In reality, Michelangelo now uses data to predict how long it takes to make noodles, how long it takes to make a hamburger, and how long it takes to deliver it in different parts of town at different times of the day.
The Michelangelo platform provides the UberEATS data scientists with gradient boosted decision tree regression models to predict the end-to-end delivery time. Features for the model include information from the request (e.g., time of day, delivery location), historical features (e.g. average meal prep time for the last seven days), and near-real-time calculated features (e.g., average meal prep time for the last one hour).
Models are deployed across Uber’s data centres to Michelangelo model serving containers and are invoked via network requests by the UberEATS micro services. These predictions are displayed to UberEATS customers prior to ordering from a restaurant and as their meal is being prepared and delivered
The delivery model, based on machine learning, can predict how much time a meal will take to prepare and deliver before the order is issued and then again at each stage of the delivery process. The flowchart shows the predictive analysis that Michelangelo does to provide a better delivery experience.

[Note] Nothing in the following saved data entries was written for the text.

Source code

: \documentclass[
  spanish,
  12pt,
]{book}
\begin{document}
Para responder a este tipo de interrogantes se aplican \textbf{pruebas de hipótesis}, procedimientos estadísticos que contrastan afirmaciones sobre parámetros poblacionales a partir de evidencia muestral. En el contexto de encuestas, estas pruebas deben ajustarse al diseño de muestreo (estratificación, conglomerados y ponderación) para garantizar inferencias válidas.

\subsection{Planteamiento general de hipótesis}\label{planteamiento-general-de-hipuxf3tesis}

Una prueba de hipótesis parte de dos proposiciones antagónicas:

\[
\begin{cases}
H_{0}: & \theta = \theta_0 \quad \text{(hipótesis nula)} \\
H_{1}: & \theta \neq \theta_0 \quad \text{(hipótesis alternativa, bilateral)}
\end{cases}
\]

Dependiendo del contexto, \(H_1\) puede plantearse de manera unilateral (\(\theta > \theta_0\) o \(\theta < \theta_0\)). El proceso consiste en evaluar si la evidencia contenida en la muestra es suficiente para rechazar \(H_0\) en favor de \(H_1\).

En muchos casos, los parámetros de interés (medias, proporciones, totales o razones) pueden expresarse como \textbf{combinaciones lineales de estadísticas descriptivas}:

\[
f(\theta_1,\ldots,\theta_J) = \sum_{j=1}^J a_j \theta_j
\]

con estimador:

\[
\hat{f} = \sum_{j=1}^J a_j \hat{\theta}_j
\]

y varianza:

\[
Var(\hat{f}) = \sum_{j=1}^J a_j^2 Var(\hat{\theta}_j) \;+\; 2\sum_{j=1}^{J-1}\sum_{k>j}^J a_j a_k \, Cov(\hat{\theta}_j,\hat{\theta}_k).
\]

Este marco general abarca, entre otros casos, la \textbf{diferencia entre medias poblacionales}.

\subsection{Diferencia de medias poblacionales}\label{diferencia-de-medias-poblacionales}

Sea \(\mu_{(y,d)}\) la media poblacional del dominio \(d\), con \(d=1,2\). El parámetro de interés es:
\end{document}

What are Michelangelo’s components?
Michelangelo is built with a mix of open source systems and components made in-house. The primary open sourced components used are HDFS, Spark, Samza, Cassandra, MLLib, XGBoost, and TensorFlow.
The way forward for Michelangelo
Uber will undoubtedly continue to scale and harden the existing system. It will go further to work upon a higher level of tools and services to drive democratisation of machine learning and better support the needs. Going forward, these are the developments that Uber might be working upon to make Michelangelo more efficient.
Auto Machine Learning: This will increase the productivity of data scientists by allowing them to specify set of labels and objective function. The system could also then make the most of the privacy-and security-aware use of Uber’s data to find the best model for the problem.
Model visualisation: Uber has already made some initial steps with visualisation tools for tree-based models, but much more needs to be done to enable data scientists to understand, debug, and tune models and for better end results for users.
Online learning: Michelangelo is already being trained to develop a full platform solution that is easily updateable, trains faster and sees evaluation architecture and pipelines. Scientists at the company are also working on creating a system that automates model validation and deployment, along with developing sophisticated monitoring and alerting systems.
Distributed deep learning: For high-level of machine learning, it is mandatory to implement higher levels of deep learning technologies. It will not just handle larger data but also motivate distributed learning.